Merlet Isabelle, Ostrowsky Karine, Costes Nicolas, Ryvlin Philippe, Isnard Jean, Faillenot Isabelle, Lavenne Franck, Dufournel Damien, Le Bars Didier, Mauguière François
EA1880, Federal Institute of Neurosciences (IFR19), Lyon, France.
Brain. 2004 Apr;127(Pt 4):900-13. doi: 10.1093/brain/awh109. Epub 2004 Feb 25.

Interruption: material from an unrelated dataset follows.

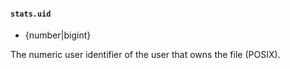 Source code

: #### `stats.uid`

* {number|bigint}

The numeric user identifier of the user that owns the file (POSIX).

The aim of our study was to assess abnormalities in 5-hydroxytryptamine-1A (5-HT1A) receptor density in patients suffering from refractory temporal lobe epilepsy (TLE). Experimental data in animals show that 5-HT1A receptors are predominantly located in limbic areas, and that serotonin, via these receptors, mediates an antiepileptic and anticonvulsant effect. In TLE patients, we quantified 5-HT1A receptor density in epileptogenic and non-epileptogenic areas, as defined by intracranial recordings with stereo-electroencephalography (SEEG). Nine TLE patients and 53 control subjects were studied by PET using a 5-HT1A receptor antagonist ([18F]MPPF). Anatomical regions of interest (ROIs) were drawn on patient and control MRIs co-registered with PET. PET data were quantified using a simplified model to assess binding potential (BP) values in each ROI, with cerebellum as reference. For each patient, a normalized percentage BP change was calculated as the relative variation of BP in each ROI compared with the corresponding ROI in control subjects. In patients, ROIs explored by SEEG were categorized according to their degree of epileptic activity (ictal onset, ictal spreading, interictal spikes, no epileptic activity) and according to their lesional aspect and volume (lesional with volume loss, lesional without volume loss, non-lesional). Compared with control values, the binding to 5-HT1A receptors in TLE patients was decreased in the epileptogenic temporal lobe. BP decrease was significantly greater in: (i) regions involved in the seizure onset than regions where only interictal paroxysms or no epileptic activity was recorded; and (ii) regions where the discharge propagated than regions where only interictal paroxysms or no epileptic activity was recorded. BP decrease was shown to be significantly influenced by the existence of a lesion on MRI. However, in the group of ROIs with normal quantitative and qualitative MRI aspect, BP decrease remained strongly correlated to the degree of epileptic activity. This study shows that in vivo availability of 5-HT1A receptors is decreased in epileptic patients compared with normal subjects. This decrease is highly correlated to the degree of epileptogenicity of cortical areas explored by intracerebral recordings, and does not reflect only pathological changes or neuronal loss in the epileptic focus.
我们研究的目的是评估难治性颞叶癫痫(TLE)患者5-羟色胺-1A(5-HT1A)受体密度的异常情况。动物实验数据表明,5-HT1A受体主要位于边缘系统区域,血清素通过这些受体介导抗癫痫和抗惊厥作用。在TLE患者中,我们通过立体脑电图(SEEG)颅内记录来定义致痫区和非致痫区,并对其中的5-HT1A受体密度进行量化。我们使用5-HT1A受体拮抗剂([18F]MPPF),通过正电子发射断层扫描(PET)对9例TLE患者和53名对照者进行了研究。在与PET共同配准的患者和对照者的磁共振成像(MRI)上绘制感兴趣的解剖区域(ROI)。使用简化模型对PET数据进行量化,以评估每个ROI中的结合潜能(BP)值,以小脑作为参照。对于每位患者,计算归一化的BP变化百分比,即每个ROI中BP相对于对照者相应ROI的相对变化。在患者中,通过SEEG探索的ROI根据癫痫活动程度(发作起始、发作扩散、发作间期棘波、无癫痫活动)以及病变情况和体积(有体积损失的病变、无体积损失的病变、无病变)进行分类。与对照值相比,TLE患者致痫性颞叶中5-HT1A受体的结合减少。BP降低在以下情况中显著更大:(i)发作起始涉及的区域比仅记录到发作间期阵发性活动或无癫痫活动的区域;(ii)放电扩散的区域比仅记录到发作间期阵发性活动或无癫痫活动的区域。结果显示,MRI上病变的存在对BP降低有显著影响。然而,在MRI定量和定性表现正常的ROI组中,BP降低仍与癫痫活动程度密切相关。这项研究表明,与正常受试者相比,癫痫患者体内5-HT1A受体的可用性降低。这种降低与通过脑内记录探索的皮质区域的致痫性程度高度相关,并且不仅仅反映癫痫灶中的病理变化或神经元丢失。